§ EXERCISE DATA
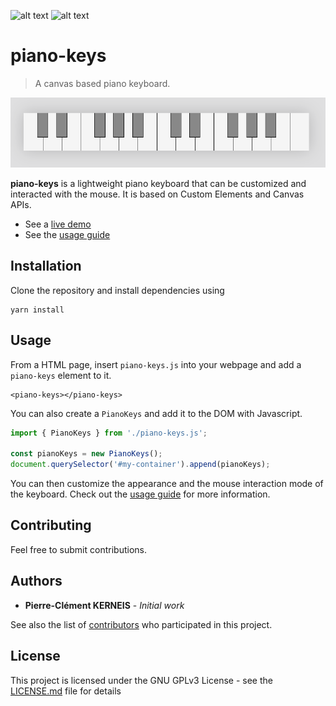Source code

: ![alt text](https://img.shields.io/github/package-json/v/pckerneis/piano-keys "package version") ![alt text](https://img.shields.io/github/languages/code-size/pckerneis/piano-keys "codebase size")

# piano-keys

> A canvas based piano keyboard.

![alt text](https://github.com/pckerneis/piano-keys/raw/master/docs/img/classic.png "piano-keys screenshot")

**piano-keys** is a lightweight piano keyboard that can be customized and interacted with the mouse. It is based on Custom Elements and Canvas APIs.

- See a [live demo](https://pckerneis.com/piano-keys-demo/)
- See the [usage guide](https://pckerneis.github.io/piano-keys/#/)

## Installation

Clone the repository and install dependencies using
```
yarn install
```

## Usage

From a HTML page, insert `piano-keys.js` into your webpage and add a `piano-keys` element to it.
```
<piano-keys></piano-keys>
```

You can also create a `PianoKeys` and add it to the DOM with Javascript.
```javascript
import { PianoKeys } from './piano-keys.js';

const pianoKeys = new PianoKeys();
document.querySelector('#my-container').append(pianoKeys);
```

You can then customize the appearance and the mouse interaction mode of the keyboard. Check out the [usage guide](https://pckerneis.github.io/piano-keys/#/) for more information.

## Contributing

Feel free to submit contributions.

## Authors

- **Pierre-Clément KERNEIS** - *Initial work*

See also the list of [contributors](https://github.com/pckerneis/piano-keys/contributors) who participated in this project.

## License

This project is licensed under the GNU GPLv3 License - see the [LICENSE.md](LICENSE.md) file for details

§ INSTRUCTIONS FOR THE TASK
Extract, from the listing above, every line where the string "mouse" occurs.

§ THE COMPLETED TASK
**piano-keys** is a lightweight piano keyboard that can be customized and interacted with the mouse. It is based on Custom Elements and Canvas APIs.
You can then customize the appearance and the mouse interaction mode of the keyboard. Check out the [usage guide](https://pckerneis.github.io/piano-keys/#/) for more information.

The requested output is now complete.